Good Sam Community

Almot wrote:
West - if we don't collect electricity from excited electrons, they will come down to their previous low energy level. This difference of energy needs to go somewhere, in idling panel - heat, glow etc.

I would assume that the unbalanced excitation of free electrons morphs back into a balanced state when idling. If the bonds are weak or if the free electron is still "close" to the original structure, there probably is not a lot of energy dissipation going on.

Where I lose it thinking about this, is that this is not a chemical reaction but some voodoo between photons and the silicone structure. They do dope the cell to recover the energy to the cell's circuitry but this isn't a chemical reaction either, AFAIK.

Interesting! I see the current load on the panel will not change the light absorption properties of the silicon crystal so no visible change. The current carries away some power which tends to reduce the temperature but the remission of light (in the infrared range) from energized electrons that previously didn't make it out of the panel is reduced, reducing that cooling effect. These may well cancel each other out. If there is a reduction in temperature the flow of heat via convection and conduction will decrease and the temperature will quickly stabilize.
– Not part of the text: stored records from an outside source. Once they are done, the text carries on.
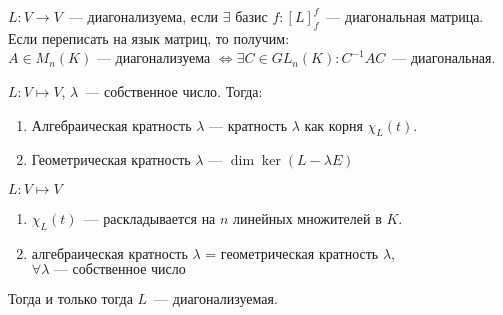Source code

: \begin{definition}
    $L\colon V \to V$~--- диагонализуема, если $\exists$ базис $f\colon [L]^f_f$~--- диагональная матрица.
    Если переписать на язык матриц, то получим: \\ $A\in M_n(K)$ --- диагонализуема $\Leftrightarrow \exists C\in GL_n(K) \colon C^{-1}AC$~---
    диагональная.
\end{definition}
\begin{definition}
    $L\colon V\mapsto V$, $\lambda$~--- собственное число. Тогда:
    \begin{enumerate}
        \item Алгебраическая кратность $\lambda$ --- 
            кратность  $\lambda$ как корня $\chi_L(t)$.
        \item Геометрическая кратность $\lambda$ ---
            $\dim \ker (L-\lambda E)$
    \end{enumerate}
\end{definition}
\begin{theorem}
    $L\colon V\mapsto V$ 
    \begin{enumerate}
        \item $\chi_L(t)$~--- раскладывается на $n$ линейных множителей в $K$.
        \item алгебраическая кратность $\lambda$ = геометрическая кратность $\lambda$, $\forall\lambda\text{~--- собственное число}$ 
    \end{enumerate}
    Тогда и только тогда $L$~--- диагонализуемая.
\end{theorem}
It takes a lot of electric power to equal what we think of as a small amount of heat flow so I doubt if there will be a noticeable temperature change.
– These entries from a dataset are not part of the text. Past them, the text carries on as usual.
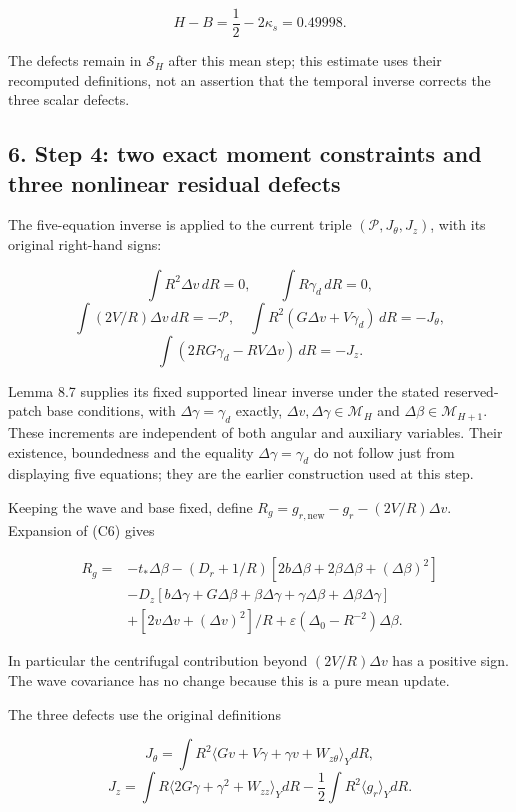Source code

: \documentclass[10pt,a4paper]{article}
\begin{document}
\[
H-B=\frac12-2\kappa_s=0.49998.
\tag{C20}
\]

The defects remain in \(\mathcal S_H\) after this mean step; this estimate uses their recomputed definitions, not an assertion that the temporal inverse corrects the three scalar defects.

\subsection{6. Step 4: two exact moment constraints and three nonlinear residual defects}\label{nsupstream:stage_cycle_gain_audit:step-4-two-exact-moment-constraints-and-three-nonlinear-residual-defects}

The five-equation inverse is applied to the current triple \((\mathcal P,J_\theta,J_z)\), with its original right-hand signs:

\[
\int R^2\Delta v\,dR=0,\qquad\int R\gamma_d\,dR=0,
\] \[
\int(2V/R)\Delta v\,dR=-\mathcal P,
\quad\int R^2(G\Delta v+V\gamma_d)\,dR=-J_\theta,
\] \[
\int(2RG\gamma_d-RV\Delta v)\,dR=-J_z.
\tag{C21}
\]

Lemma 8.7 supplies its fixed supported linear inverse under the stated reserved-patch base conditions, with \(\Delta\gamma=\gamma_d\) exactly, \(\Delta v,\Delta\gamma\in\mathcal M_H\) and \(\Delta\beta\in\mathcal M_{H+1}\). These increments are independent of both angular and auxiliary variables. Their existence, boundedness and the equality \(\Delta\gamma=\gamma_d\) do not follow just from displaying five equations; they are the earlier construction used at this step.

Keeping the wave and base fixed, define \(R_g=g_{r,\mathrm{new}}-g_r-(2V/R)\Delta v\). Expansion of (C6) gives

\[
\begin{aligned}
R_g={}&-t_*\Delta\beta
-(D_r+1/R)[2b\Delta\beta+2\beta\Delta\beta+(\Delta\beta)^2]\\
&-D_z[b\Delta\gamma+G\Delta\beta+\beta\Delta\gamma
+\gamma\Delta\beta+\Delta\beta\Delta\gamma]\\
&+[2v\Delta v+(\Delta v)^2]/R
+\varepsilon(\Delta_0-R^{-2})\Delta\beta.
\end{aligned}
\tag{C22}
\]

In particular the centrifugal contribution beyond \((2V/R)\Delta v\) has a positive sign. The wave covariance has no change because this is a pure mean update.

The three defects use the original definitions

\[
J_\theta=\int R^2\langle Gv+V\gamma+\gamma v+W_{z\theta}\rangle_YdR,
\] \[
J_z=\int R\langle2G\gamma+\gamma^2+W_{zz}\rangle_YdR
-\frac12\int R^2\langle g_r\rangle_YdR.
\tag{C23}
\]
\end{document}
West - if we don't collect electricity from excited electrons, they will come down to their previous low energy level. This difference of energy needs to go somewhere, in idling panel - heat, glow etc.

From Scientific American
"How does a solar cell turn sunlight into electricity?
In a crystal, the bonds [between silicon atoms] are made of electrons that are shared between all of the atoms of the crystal. The light gets absorbed, and one of the electrons that's in one of the bonds gets excited up to a higher energy level and can move around more freely than when it was bound. That electron can then move around the crystal freely, and we can get a current.
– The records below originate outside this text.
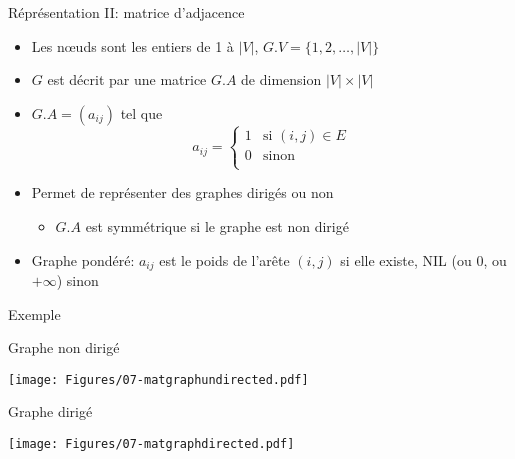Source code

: \begin{frame}{Réprésentation II: matrice d'adjacence}
\begin{itemize}
\item Les n\oe uds sont les entiers de 1 à $|V|$, $G.V=\{1,2,\ldots,|V|\}$
\item $G$ est décrit par une matrice $G.A$ de dimension $|V|\times |V|$ 
\item $G.A=(a_{ij})$ tel que
\[
a_{ij}=\left\{\begin{array}{ll}
1 & \mbox{si }(i,j)\in E\\
0 & \mbox{sinon}\\
\end{array}\right.
\]
\bigskip

\item Permet de représenter des graphes dirigés ou non
\begin{itemize}
\item $G.A$ est symmétrique si le graphe est non dirigé
\end{itemize}
\item Graphe pondéré: $a_{ij}$ est le poids de l'arête $(i,j)$ si elle existe, NIL (ou 0, ou $+\infty$) sinon
\end{itemize}
\end{frame}

\begin{frame}{Exemple}

Graphe non dirigé
\centerline{\texttt{[image: Figures/07-matgraphundirected.pdf]}}

\bigskip

Graphe dirigé
\centerline{\texttt{[image: Figures/07-matgraphdirected.pdf]}}

\end{frame}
Imagine that you have a ledge, like a shelf on the wall, and you take a ball and you throw it up on that ledge. That's like promoting an electron to a higher energy level, and it can't fall down. A photon [packet of light energy] comes in, and it bumps up the electron onto the ledge [representing the higher energy level] and it stays there until we can come and collect the energy [by using the electricity]."

There are other articles that discuss the different materials in use like Gallium-selenide, Indium, and the mix of each to harvest power at the "junction" of the solar cell.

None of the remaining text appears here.